If a record holds a picture, drop the picture and return the rest of the record word for word.

■ EXTRACTED DATA:
--------------------------------
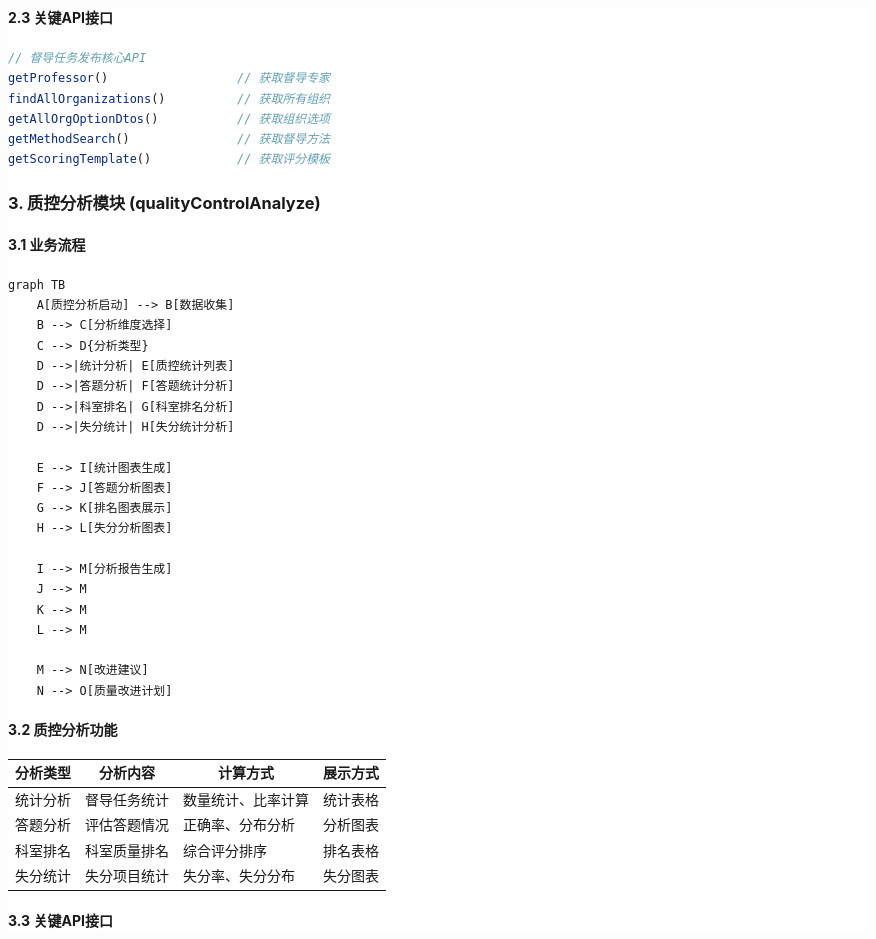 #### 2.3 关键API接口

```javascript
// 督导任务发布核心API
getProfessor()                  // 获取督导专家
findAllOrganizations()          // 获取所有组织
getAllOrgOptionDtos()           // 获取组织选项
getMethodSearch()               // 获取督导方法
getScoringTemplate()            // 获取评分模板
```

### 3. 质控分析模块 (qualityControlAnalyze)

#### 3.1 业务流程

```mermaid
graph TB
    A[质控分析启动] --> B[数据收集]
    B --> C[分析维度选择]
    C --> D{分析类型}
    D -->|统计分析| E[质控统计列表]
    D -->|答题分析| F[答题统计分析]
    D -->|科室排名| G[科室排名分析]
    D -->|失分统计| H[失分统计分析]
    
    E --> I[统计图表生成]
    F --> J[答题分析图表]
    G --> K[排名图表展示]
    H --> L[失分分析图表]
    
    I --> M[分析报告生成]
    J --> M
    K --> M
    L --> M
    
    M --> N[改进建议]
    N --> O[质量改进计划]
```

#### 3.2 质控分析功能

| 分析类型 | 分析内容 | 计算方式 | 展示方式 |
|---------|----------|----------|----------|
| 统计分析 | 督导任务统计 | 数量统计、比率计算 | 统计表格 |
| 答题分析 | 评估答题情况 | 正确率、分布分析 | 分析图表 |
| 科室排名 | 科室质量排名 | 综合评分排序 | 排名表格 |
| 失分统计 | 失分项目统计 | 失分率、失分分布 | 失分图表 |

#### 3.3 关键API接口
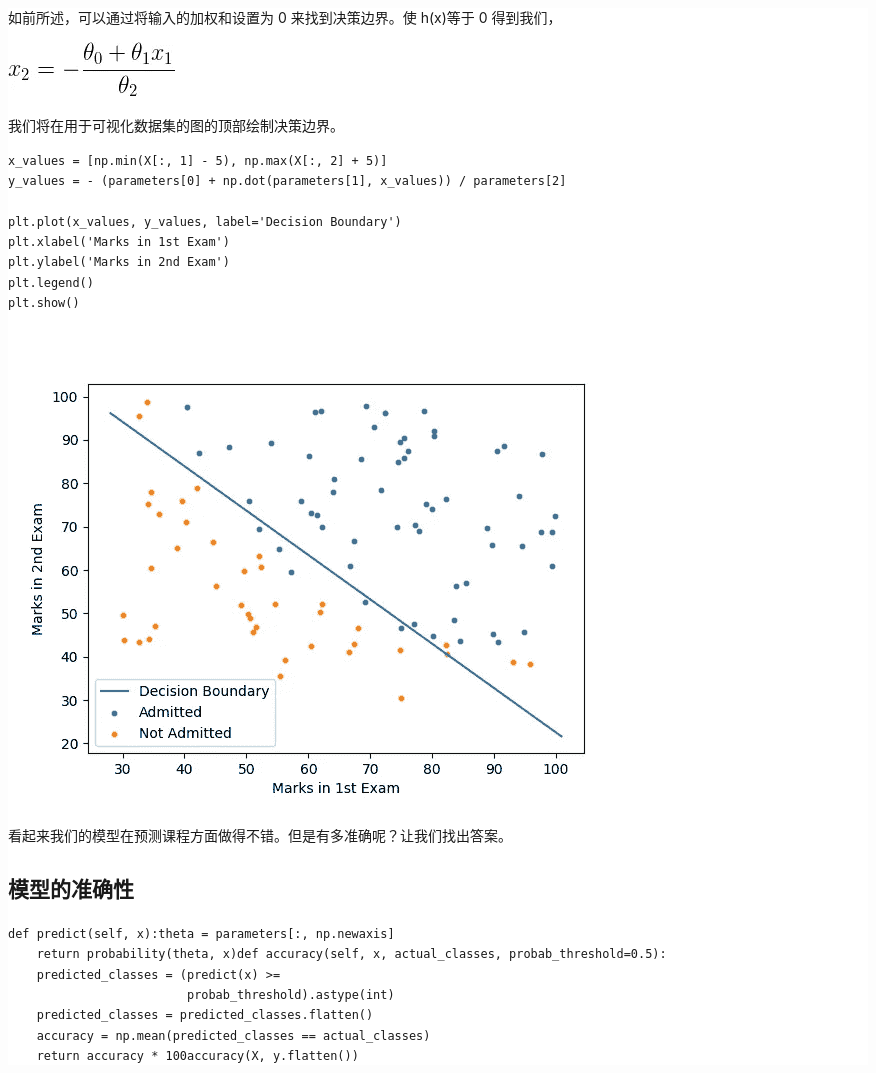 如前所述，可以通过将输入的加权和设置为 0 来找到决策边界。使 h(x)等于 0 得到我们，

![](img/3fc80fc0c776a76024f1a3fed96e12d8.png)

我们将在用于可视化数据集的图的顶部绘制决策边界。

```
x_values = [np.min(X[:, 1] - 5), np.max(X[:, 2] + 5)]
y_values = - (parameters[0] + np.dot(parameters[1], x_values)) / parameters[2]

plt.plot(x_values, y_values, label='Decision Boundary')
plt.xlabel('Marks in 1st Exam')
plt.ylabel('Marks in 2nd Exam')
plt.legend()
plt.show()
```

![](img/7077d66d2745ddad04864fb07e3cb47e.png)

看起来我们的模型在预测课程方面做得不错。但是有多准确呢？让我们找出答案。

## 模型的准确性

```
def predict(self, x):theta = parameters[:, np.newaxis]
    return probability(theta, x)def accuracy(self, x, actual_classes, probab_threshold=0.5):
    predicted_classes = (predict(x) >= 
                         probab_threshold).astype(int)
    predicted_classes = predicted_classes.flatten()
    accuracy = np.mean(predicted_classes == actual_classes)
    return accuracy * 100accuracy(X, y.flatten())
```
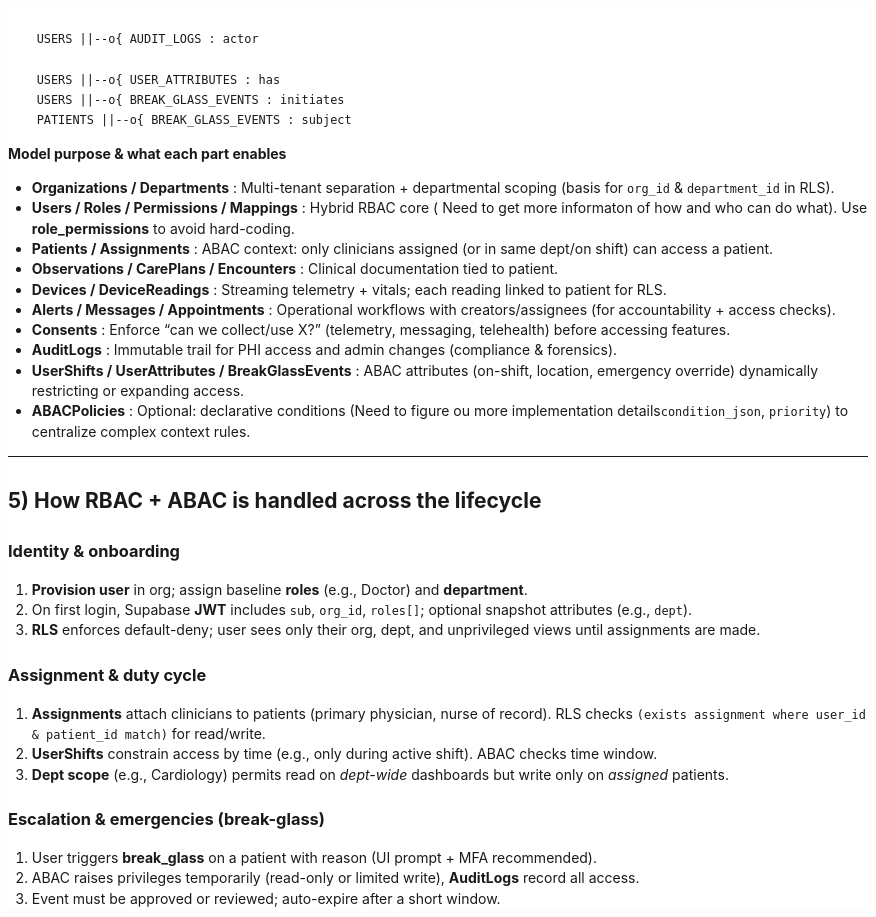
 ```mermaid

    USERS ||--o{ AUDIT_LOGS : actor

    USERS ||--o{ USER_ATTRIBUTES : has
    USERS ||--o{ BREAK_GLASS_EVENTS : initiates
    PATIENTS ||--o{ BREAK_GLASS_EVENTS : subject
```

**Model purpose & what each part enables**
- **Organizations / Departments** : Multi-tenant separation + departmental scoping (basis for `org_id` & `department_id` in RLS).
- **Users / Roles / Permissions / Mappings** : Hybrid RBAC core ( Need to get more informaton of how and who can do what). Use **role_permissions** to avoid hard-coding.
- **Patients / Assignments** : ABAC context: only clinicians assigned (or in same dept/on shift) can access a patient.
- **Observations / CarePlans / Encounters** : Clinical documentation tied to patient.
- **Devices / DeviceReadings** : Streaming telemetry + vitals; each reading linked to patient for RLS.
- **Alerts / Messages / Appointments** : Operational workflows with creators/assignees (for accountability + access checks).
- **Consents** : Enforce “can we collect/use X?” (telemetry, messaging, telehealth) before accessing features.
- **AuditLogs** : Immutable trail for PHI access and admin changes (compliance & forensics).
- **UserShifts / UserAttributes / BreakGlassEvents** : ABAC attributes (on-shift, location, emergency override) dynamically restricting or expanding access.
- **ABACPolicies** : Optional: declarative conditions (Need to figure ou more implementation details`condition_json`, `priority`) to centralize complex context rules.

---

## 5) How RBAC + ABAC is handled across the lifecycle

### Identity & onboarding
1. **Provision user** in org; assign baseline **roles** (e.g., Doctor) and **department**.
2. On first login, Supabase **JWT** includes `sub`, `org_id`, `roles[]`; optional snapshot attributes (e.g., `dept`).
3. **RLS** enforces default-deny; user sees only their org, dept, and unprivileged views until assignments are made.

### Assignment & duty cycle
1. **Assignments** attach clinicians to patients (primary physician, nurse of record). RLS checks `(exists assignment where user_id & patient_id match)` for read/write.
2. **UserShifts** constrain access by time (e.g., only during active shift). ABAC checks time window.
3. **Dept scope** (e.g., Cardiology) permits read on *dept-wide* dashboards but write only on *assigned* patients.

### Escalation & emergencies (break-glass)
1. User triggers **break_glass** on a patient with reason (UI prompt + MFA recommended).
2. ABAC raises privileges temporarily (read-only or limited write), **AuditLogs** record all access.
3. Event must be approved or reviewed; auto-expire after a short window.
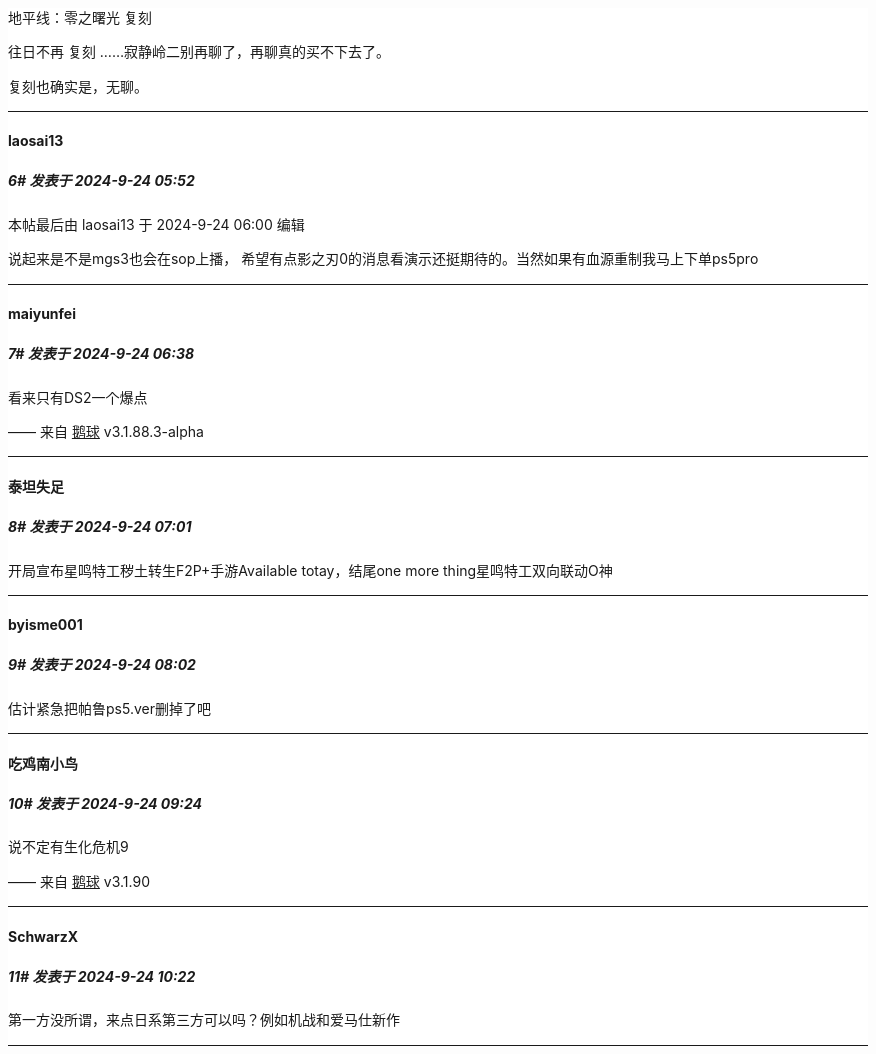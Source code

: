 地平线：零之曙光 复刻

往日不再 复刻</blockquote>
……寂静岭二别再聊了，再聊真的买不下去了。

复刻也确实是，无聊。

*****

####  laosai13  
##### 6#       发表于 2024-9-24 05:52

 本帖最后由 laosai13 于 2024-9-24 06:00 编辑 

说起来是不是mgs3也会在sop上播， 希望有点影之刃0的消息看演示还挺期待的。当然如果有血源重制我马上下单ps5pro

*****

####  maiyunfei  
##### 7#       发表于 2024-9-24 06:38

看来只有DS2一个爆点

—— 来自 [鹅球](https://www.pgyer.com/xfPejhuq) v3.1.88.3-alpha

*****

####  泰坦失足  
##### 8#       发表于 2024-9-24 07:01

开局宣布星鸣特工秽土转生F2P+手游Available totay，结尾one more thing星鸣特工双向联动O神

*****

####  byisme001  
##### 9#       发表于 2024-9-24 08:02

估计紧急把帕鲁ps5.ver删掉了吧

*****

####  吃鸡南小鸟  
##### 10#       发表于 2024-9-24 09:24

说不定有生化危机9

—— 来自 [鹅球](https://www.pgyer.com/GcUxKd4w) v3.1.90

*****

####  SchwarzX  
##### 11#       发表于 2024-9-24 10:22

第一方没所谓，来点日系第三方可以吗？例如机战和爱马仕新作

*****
--------------------------------
■ ANSWER AREA:
 #### 2.3 关键API接口

```javascript
// 督导任务发布核心API
getProfessor()                  // 获取督导专家
findAllOrganizations()          // 获取所有组织
getAllOrgOptionDtos()           // 获取组织选项
getMethodSearch()               // 获取督导方法
getScoringTemplate()            // 获取评分模板
```

### 3. 质控分析模块 (qualityControlAnalyze)

#### 3.1 业务流程

```mermaid
graph TB
    A[质控分析启动] --> B[数据收集]
    B --> C[分析维度选择]
    C --> D{分析类型}
    D -->|统计分析| E[质控统计列表]
    D -->|答题分析| F[答题统计分析]
    D -->|科室排名| G[科室排名分析]
    D -->|失分统计| H[失分统计分析]
    
    E --> I[统计图表生成]
    F --> J[答题分析图表]
    G --> K[排名图表展示]
    H --> L[失分分析图表]
    
    I --> M[分析报告生成]
    J --> M
    K --> M
    L --> M
    
    M --> N[改进建议]
    N --> O[质量改进计划]
```

#### 3.2 质控分析功能

| 分析类型 | 分析内容 | 计算方式 | 展示方式 |
|---------|----------|----------|----------|
| 统计分析 | 督导任务统计 | 数量统计、比率计算 | 统计表格 |
| 答题分析 | 评估答题情况 | 正确率、分布分析 | 分析图表 |
| 科室排名 | 科室质量排名 | 综合评分排序 | 排名表格 |
| 失分统计 | 失分项目统计 | 失分率、失分分布 | 失分图表 |

#### 3.3 关键API接口
 如前所述，可以通过将输入的加权和设置为 0 来找到决策边界。使 h(x)等于 0 得到我们，

![](img/3fc80fc0c776a76024f1a3fed96e12d8.png)

我们将在用于可视化数据集的图的顶部绘制决策边界。

```
x_values = [np.min(X[:, 1] - 5), np.max(X[:, 2] + 5)]
y_values = - (parameters[0] + np.dot(parameters[1], x_values)) / parameters[2]

plt.plot(x_values, y_values, label='Decision Boundary')
plt.xlabel('Marks in 1st Exam')
plt.ylabel('Marks in 2nd Exam')
plt.legend()
plt.show()
```

![](img/7077d66d2745ddad04864fb07e3cb47e.png)

看起来我们的模型在预测课程方面做得不错。但是有多准确呢？让我们找出答案。

## 模型的准确性

```
def predict(self, x):theta = parameters[:, np.newaxis]
    return probability(theta, x)def accuracy(self, x, actual_classes, probab_threshold=0.5):
    predicted_classes = (predict(x) >= 
                         probab_threshold).astype(int)
    predicted_classes = predicted_classes.flatten()
    accuracy = np.mean(predicted_classes == actual_classes)
    return accuracy * 100accuracy(X, y.flatten())
```
 ```mermaid

    USERS ||--o{ AUDIT_LOGS : actor

    USERS ||--o{ USER_ATTRIBUTES : has
    USERS ||--o{ BREAK_GLASS_EVENTS : initiates
    PATIENTS ||--o{ BREAK_GLASS_EVENTS : subject
```

**Model purpose & what each part enables**
- **Organizations / Departments** : Multi-tenant separation + departmental scoping (basis for `org_id` & `department_id` in RLS).
- **Users / Roles / Permissions / Mappings** : Hybrid RBAC core ( Need to get more informaton of how and who can do what). Use **role_permissions** to avoid hard-coding.
- **Patients / Assignments** : ABAC context: only clinicians assigned (or in same dept/on shift) can access a patient.
- **Observations / CarePlans / Encounters** : Clinical documentation tied to patient.
- **Devices / DeviceReadings** : Streaming telemetry + vitals; each reading linked to patient for RLS.
- **Alerts / Messages / Appointments** : Operational workflows with creators/assignees (for accountability + access checks).
- **Consents** : Enforce “can we collect/use X?” (telemetry, messaging, telehealth) before accessing features.
- **AuditLogs** : Immutable trail for PHI access and admin changes (compliance & forensics).
- **UserShifts / UserAttributes / BreakGlassEvents** : ABAC attributes (on-shift, location, emergency override) dynamically restricting or expanding access.
- **ABACPolicies** : Optional: declarative conditions (Need to figure ou more implementation details`condition_json`, `priority`) to centralize complex context rules.

---

## 5) How RBAC + ABAC is handled across the lifecycle

### Identity & onboarding
1. **Provision user** in org; assign baseline **roles** (e.g., Doctor) and **department**.
2. On first login, Supabase **JWT** includes `sub`, `org_id`, `roles[]`; optional snapshot attributes (e.g., `dept`).
3. **RLS** enforces default-deny; user sees only their org, dept, and unprivileged views until assignments are made.

### Assignment & duty cycle
1. **Assignments** attach clinicians to patients (primary physician, nurse of record). RLS checks `(exists assignment where user_id & patient_id match)` for read/write.
2. **UserShifts** constrain access by time (e.g., only during active shift). ABAC checks time window.
3. **Dept scope** (e.g., Cardiology) permits read on *dept-wide* dashboards but write only on *assigned* patients.

### Escalation & emergencies (break-glass)
1. User triggers **break_glass** on a patient with reason (UI prompt + MFA recommended).
2. ABAC raises privileges temporarily (read-only or limited write), **AuditLogs** record all access.
3. Event must be approved or reviewed; auto-expire after a short window.
Source code

: 地平线：零之曙光 复刻

往日不再 复刻</blockquote>
……寂静岭二别再聊了，再聊真的买不下去了。

复刻也确实是，无聊。

*****

####  laosai13  
##### 6#       发表于 2024-9-24 05:52

 本帖最后由 laosai13 于 2024-9-24 06:00 编辑 

说起来是不是mgs3也会在sop上播， 希望有点影之刃0的消息看演示还挺期待的。当然如果有血源重制我马上下单ps5pro

*****

####  maiyunfei  
##### 7#       发表于 2024-9-24 06:38

看来只有DS2一个爆点

—— 来自 [鹅球](https://www.pgyer.com/xfPejhuq) v3.1.88.3-alpha

*****

####  泰坦失足  
##### 8#       发表于 2024-9-24 07:01

开局宣布星鸣特工秽土转生F2P+手游Available totay，结尾one more thing星鸣特工双向联动O神

*****

####  byisme001  
##### 9#       发表于 2024-9-24 08:02

估计紧急把帕鲁ps5.ver删掉了吧

*****

####  吃鸡南小鸟  
##### 10#       发表于 2024-9-24 09:24

说不定有生化危机9

—— 来自 [鹅球](https://www.pgyer.com/GcUxKd4w) v3.1.90

*****

####  SchwarzX  
##### 11#       发表于 2024-9-24 10:22

第一方没所谓，来点日系第三方可以吗？例如机战和爱马仕新作

*****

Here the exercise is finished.